On Mar 3, 9:24 am, "Kenneth P. Bowman" <k-bow...@[EMAIL PROTECTED]
> wrote:
> In article
> <57808cc6-8454-45f1-a104-50e465ef2...@[EMAIL PROTECTED]
>,
>
> "ben.bighair" <ben.bigh...@[EMAIL PROTECTED]
> wrote:
> > I have seen a number of messages on the newsgroup about interpolation
> > from an irregular grid to a regular one. None appear to address the
> > issues around gridding on a sphere. I don't think I can use anything
> > as simple as INTERPOLATE since the input array is sampled at irregular
> > intervals.
>
> > So how is this kind of interpolation supposed to be done?
>
> If your grid is rectangular and separable (in the sense that all the
> longitudes in each "column" of data are the same and all of the
> latitudes in each "row" of data are same), even if the coordinates
> are not regularly spaced, then it is actually quite
> easy to interpolate to any set of points (regular or irregular) using
> INTERPOLATE. This should be much faster than triangulating.
>
> This problem looks just like the one David Fanning was working
> on recently, and here is an outline of the solution
>
> > Assuming that your data is 2-D (x = longitude and y = latitude),
create
> > the grids that you want to interpolate to
> > nx = 360
> > ny = 181
> > x = FINDGEN(nx)
> > y = -90.0 + FINDGEN(ny)
> > Compute the "interpolation coordinates" from the original grid
> > j = VALUE_LOCATE(y_original, y)
> > yj = j + (y - y_original[j])/(y_original[j+1] - y_original[j])

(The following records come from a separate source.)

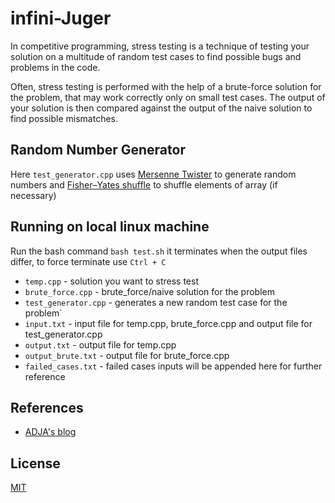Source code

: # infini-Juger
In competitive programming, stress testing is a technique of testing your solution on a multitude of random test cases to find possible bugs and problems in the code.

Often, stress testing is performed with the help of a brute-force solution for the problem, that may work correctly only on small test cases. The output of your solution is then compared against the output of the naive solution to find possible mismatches.

## Random Number Generator
Here `test_generator.cpp` uses [Mersenne Twister](https://en.wikipedia.org/wiki/Mersenne_Twister) to generate random numbers
and [Fisher–Yates shuffle](https://en.wikipedia.org/wiki/Fisher%E2%80%93Yates_shuffle) to shuffle elements of array (if necessary)

## Running on local linux machine 
Run the bash command `bash test.sh` it terminates when the output files differ, to force terminate use `Ctrl + C`

- `temp.cpp`      -           solution you want to stress test
- `brute_force.cpp`  -        brute_force/naive solution for the problem
- `test_generator.cpp` -      generates a new random test case for the problem`
- `input.txt`    -            input file for temp.cpp, brute_force.cpp and output file for test_generator.cpp
- `output.txt`   -            output file for temp.cpp
- `output_brute.txt` -        output file for brute_force.cpp
- `failed_cases.txt` -        failed cases inputs will be appended here for further reference

## References
- [ADJA's blog](http://www.algos.school/stress-testing)
## License

[MIT](https://choosealicense.com/licenses/mit/)

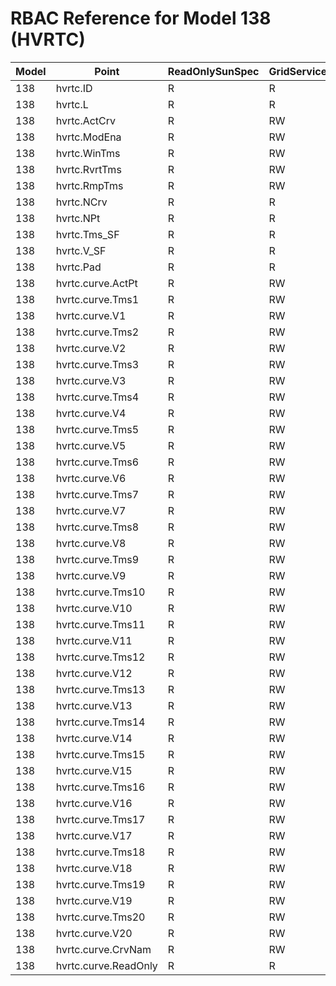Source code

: # RBAC Reference for Model 138 (HVRTC)

| Model | Point | ReadOnlySunSpec | GridServiceSunSpec | NetworkAdministratorSunSpec | SuperAdministratorSpec | 
|-------|-------|------------------|---------------------|------------------|--------------------|
| 138 | hvrtc.ID | R | R | R | R |
| 138 | hvrtc.L | R | R | R | R |
| 138 | hvrtc.ActCrv | R | RW | R | RW |
| 138 | hvrtc.ModEna | R | RW | R | RW |
| 138 | hvrtc.WinTms | R | RW | R | RW |
| 138 | hvrtc.RvrtTms | R | RW | R | RW |
| 138 | hvrtc.RmpTms | R | RW | R | RW |
| 138 | hvrtc.NCrv | R | R | R | R |
| 138 | hvrtc.NPt | R | R | R | R |
| 138 | hvrtc.Tms_SF | R | R | R | R |
| 138 | hvrtc.V_SF | R | R | R | R |
| 138 | hvrtc.Pad | R | R | R | R |
| 138 | hvrtc.curve.ActPt | R | RW | R | RW |
| 138 | hvrtc.curve.Tms1 | R | RW | R | RW |
| 138 | hvrtc.curve.V1 | R | RW | R | RW |
| 138 | hvrtc.curve.Tms2 | R | RW | R | RW |
| 138 | hvrtc.curve.V2 | R | RW | R | RW |
| 138 | hvrtc.curve.Tms3 | R | RW | R | RW |
| 138 | hvrtc.curve.V3 | R | RW | R | RW |
| 138 | hvrtc.curve.Tms4 | R | RW | R | RW |
| 138 | hvrtc.curve.V4 | R | RW | R | RW |
| 138 | hvrtc.curve.Tms5 | R | RW | R | RW |
| 138 | hvrtc.curve.V5 | R | RW | R | RW |
| 138 | hvrtc.curve.Tms6 | R | RW | R | RW |
| 138 | hvrtc.curve.V6 | R | RW | R | RW |
| 138 | hvrtc.curve.Tms7 | R | RW | R | RW |
| 138 | hvrtc.curve.V7 | R | RW | R | RW |
| 138 | hvrtc.curve.Tms8 | R | RW | R | RW |
| 138 | hvrtc.curve.V8 | R | RW | R | RW |
| 138 | hvrtc.curve.Tms9 | R | RW | R | RW |
| 138 | hvrtc.curve.V9 | R | RW | R | RW |
| 138 | hvrtc.curve.Tms10 | R | RW | R | RW |
| 138 | hvrtc.curve.V10 | R | RW | R | RW |
| 138 | hvrtc.curve.Tms11 | R | RW | R | RW |
| 138 | hvrtc.curve.V11 | R | RW | R | RW |
| 138 | hvrtc.curve.Tms12 | R | RW | R | RW |
| 138 | hvrtc.curve.V12 | R | RW | R | RW |
| 138 | hvrtc.curve.Tms13 | R | RW | R | RW |
| 138 | hvrtc.curve.V13 | R | RW | R | RW |
| 138 | hvrtc.curve.Tms14 | R | RW | R | RW |
| 138 | hvrtc.curve.V14 | R | RW | R | RW |
| 138 | hvrtc.curve.Tms15 | R | RW | R | RW |
| 138 | hvrtc.curve.V15 | R | RW | R | RW |
| 138 | hvrtc.curve.Tms16 | R | RW | R | RW |
| 138 | hvrtc.curve.V16 | R | RW | R | RW |
| 138 | hvrtc.curve.Tms17 | R | RW | R | RW |
| 138 | hvrtc.curve.V17 | R | RW | R | RW |
| 138 | hvrtc.curve.Tms18 | R | RW | R | RW |
| 138 | hvrtc.curve.V18 | R | RW | R | RW |
| 138 | hvrtc.curve.Tms19 | R | RW | R | RW |
| 138 | hvrtc.curve.V19 | R | RW | R | RW |
| 138 | hvrtc.curve.Tms20 | R | RW | R | RW |
| 138 | hvrtc.curve.V20 | R | RW | R | RW |
| 138 | hvrtc.curve.CrvNam | R | RW | R | RW |
| 138 | hvrtc.curve.ReadOnly | R | R | R | R |
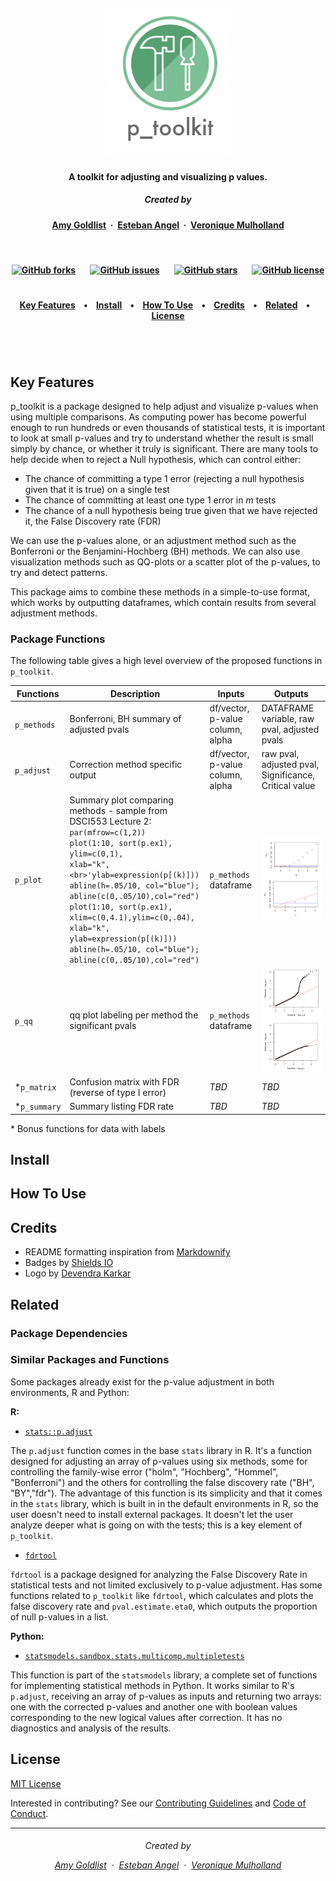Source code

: <h5 align="center">
  <br>
<img src="doc/pictures/p_toolkit_logo.png" alt="p_toolkit" width="200"></a>
<br>
</h5>

<h4 align="center">A toolkit for adjusting and visualizing p values</a>.</h4>

<h5 align="center">
Created by</a></h5>

<h4 align="center">

[Amy Goldlist](https://github.com/amygoldlist) &nbsp;&middot;&nbsp;
[Esteban Angel](https://github.com/estebanangelm) &nbsp;&middot;&nbsp;
[Veronique Mulholland](https://github.com/vmulholl)
</a></h4>

<br>
<h4 align="center">

[![GitHub forks](https://img.shields.io/github/forks/UBC-MDS/p_toolkit_Python.svg?style=social)](https://github.com/UBC-MDS/p_toolkit_Python/network)&nbsp;&nbsp;&nbsp;&nbsp;&nbsp;&nbsp;
[![GitHub issues](https://img.shields.io/github/issues/UBC-MDS/p_toolkit_Python.svg?style=social)](https://github.com/UBC-MDS/p_toolkit_Python/issues)&nbsp;&nbsp;&nbsp;&nbsp;&nbsp;&nbsp;
[![GitHub stars](https://img.shields.io/github/stars/UBC-MDS/p_toolkit_Python.svg?style=social)](https://github.com/UBC-MDS/p_toolkit_Python/stargazers)&nbsp;&nbsp;&nbsp;&nbsp;&nbsp;&nbsp;
[![GitHub license](https://img.shields.io/github/license/UBC-MDS/p_toolkit_Python.svg?style=social)](https://github.com/UBC-MDS/p_toolkit_Python/blob/master/LICENSE)
</a></h4>


<h1></h1>
<h4 align="center">
  <a href="#key-features">Key Features</a> &nbsp;&nbsp;&nbsp;•&nbsp;&nbsp;&nbsp;
  <a href="#install">Install</a> &nbsp;&nbsp;&nbsp;•&nbsp;&nbsp;&nbsp;
  <a href="#how-to-use">How To Use</a> &nbsp;&nbsp;&nbsp;•&nbsp;&nbsp;&nbsp;
  <a href="#credits">Credits</a> &nbsp;&nbsp;&nbsp;•&nbsp;&nbsp;&nbsp;
  <a href="#related">Related</a> &nbsp;&nbsp;&nbsp;•&nbsp;&nbsp;&nbsp;
  <a href="#license">License</a>
</h4>
<h1></h1>

<br>

## Key Features

p_toolkit is a package designed to help adjust and visualize p-values when using multiple comparisons.  As computing power has become powerful enough to run hundreds or even thousands of statistical tests, it is important to look at small p-values and try to understand whether the result is small simply by chance, or whether it truly is significant.  There are many tools to help decide when to reject a Null hypothesis, which can control either:

*  The chance of committing a type 1 error (rejecting a null hypothesis given that it is true) on a single test
* The chance of committing at least one type 1 error in *m* tests
* The chance of a null hypothesis being true given that we have rejected it, the False Discovery rate (FDR)

We can use the p-values alone, or an adjustment method such as the Bonferroni  or the Benjamini-Hochberg (BH) methods.  We can also use visualization methods such as QQ-plots or a scatter plot of the p-values, to try and detect patterns.

This package aims to combine these methods in a simple-to-use format, which works by outputting dataframes, which contain results from several adjustment methods.

### Package Functions
The following table gives a high level overview of the proposed functions in `p_toolkit`.

| Functions    | Description                                         | Inputs                           | Outputs                                               |
|--------------|-----------------------------------------------------|----------------------------------|-------------------------------------------------------|
| `p_methods`  | Bonferroni, BH summary of adjusted pvals            | df/vector, p-value column, alpha | DATAFRAME<br> variable, raw pval, adjusted pvals      |
| `p_adjust`   | Correction method specific output                   | df/vector, p-value column, alpha | raw pval, adjusted pval, Significance, Critical value |
| `p_plot`     | Summary plot comparing methods - sample from DSCI553 Lecture 2: <br> `par(mfrow=c(1,2))`<br>`plot(1:10, sort(p.ex1), ylim=c(0,1),`<br > `xlab="k",<br>'ylab=expression(p[(k)]))` <br> `abline(h=.05/10, col="blue"); abline(c(0,.05/10),col="red")`<br>`plot(1:10, sort(p.ex1), xlim=c(0,4.1),ylim=c(0,.04),`<br>`xlab="k", ylab=expression(p[(k)]))`<br>`abline(h=.05/10, col="blue"); abline(c(0,.05/10),col="red")`                      | `p_methods` dataframe                  | ![](doc/pictures/sample-p_plot.PNG)![](doc/pictures/sample-p_plot-zoom.PNG) |
| `p_qq`       | qq plot labeling per method the significant pvals   |      `p_methods` dataframe                                     |  ![](doc/pictures/sample-p_qq.PNG)![](doc/pictures/sample-p_qq-zoom.PNG) |
| *`p_matrix`  | Confusion matrix with FDR (reverse of type I error) |         _TBD_                              |                             _TBD_                          |
| *`p_summary` | Summary listing  FDR rate                           |        _TBD_                               |                                            _TBD_                |

 \* Bonus functions for data with labels


## Install



## How To Use



## Credits

* README formatting inspiration from  [Markdownify](https://github.com/amitmerchant1990/electron-markdownify/blob/master/README.md#key-features)
* Badges by [Shields IO](https://shields.io/)
* Logo by [Devendra Karkar](https://www.iconfinder.com/dev-patel)


## Related

### Package Dependencies

### Similar Packages and Functions

Some packages already exist for the p-value adjustment in both environments, R and Python:

**R:**

* [`stats::p.adjust`](https://www.rdocumentation.org/packages/stats/versions/3.4.3)

The `p.adjust` function comes in the base `stats` library in R. It's a function designed for adjusting an array of p-values using six methods, some for controlling the family-wise error ("holm", "Hochberg", "Hommel", "Bonferroni") and the others for controlling the false discovery rate ("BH", "BY","fdr"). The advantage of this function is its simplicity and that it comes in the `stats` library, which is built in in the default environments in R, so the user doesn't need to install external packages. It doesn't let the user analyze deeper what is going on with the tests; this is a key element of `p_toolkit`.

* [`fdrtool`](https://www.rdocumentation.org/packages/fdrtool/versions/1.2.15)

`fdrtool` is a package designed for analyzing the False Discovery Rate in statistical tests and not limited exclusively to p-value adjustment. Has some functions related to `p_toolkit` like `fdrtool`, which calculates and plots the false discovery rate and `pval.estimate.eta0`, which outputs the proportion of null p-values in a list.


**Python:**

* [`statsmodels.sandbox.stats.multicomp.multipletests`](http://www.statsmodels.org/devel/generated/statsmodels.sandbox.stats.multicomp.multipletests.html#statsmodels.sandbox.stats.multicomp.multipletests)

This function is part of the `statsmodels` library, a complete set of functions for implementing statistical methods in Python. It works similar to R's `p.adjust`, receiving an array of p-values as inputs and returning two arrays: one with the corrected p-values and another one with boolean values corresponding to the new logical values after correction. It has no diagnostics and analysis of the results.

## License

[MIT License](https://github.com/UBC-MDS/p_toolkit_R/blob/master/LICENSE)

Interested in contributing?
See our [Contributing Guidelines](https://github.com/UBC-MDS/p_toolkit_R/blob/master/CONTRIBUTING.md) and [Code of Conduct](https://github.com/UBC-MDS/p_toolkit_R/blob/master/Conduct.md).

---
<h6 align="center">
Created by

[Amy Goldlist](https://github.com/amygoldlist) &nbsp;&middot;&nbsp;
[Esteban Angel](https://github.com/estebanangelm) &nbsp;&middot;&nbsp;
[Veronique Mulholland](https://github.com/vmulholl)
</a></h4>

> > Since the input and output grids are the same in the x-direction, you
> > don't need to do anything with x. Expand x and yi into 2-D arrays
> > xx = REBIN(x, nx, ny, /SAMPLE)
> > yy = REBIN(REFORM(yi, 1, ny), nx, ny, /SAMPLE)
> > Then interpolate
> > new = INTERPOLATE(original, xx, yy)
>
> By happy chance, the interpolation chapter from my book is the sample
> that is posted online here
>
> http://idl.tamu.edu/Book.html
>
> Ken Bowman
Thanks Bill and Ken,
I had scoured the c.l.i-p archives but never used "regridding" keyword
which, in hindsight, seems the perfect keyword. The perils of keyword
searches...
The discussion on INTERPOLATE that you reference (see
http://tinyurl.com/38mr7k)
is the first time I have ever "gotten" INTERPOLATE. Thank you! The
function has always felt so awkward because the units x and y are in
dimensions - it always left me feeling a little disconnected from the
physical meaning. I'll get over it.
For my purposes the INTERPOLATE method is probably just the ticket,
but I do have this lingering question about the fact that the input
values are drawn from the surface of a sphere. What are the
conditions under which I do need to worry about it? Is it the spacing
between the input values? The extend over the sphere? Some
combination?
I have read that gridding can be as much art as science, but I would
love to have some general principles that tell me when I can rely on
one more than the other.
I agree with David, Ken's book is an excellent resource. Mine is well
thumbed. Come to think of it, all my IDL books are well thumbed.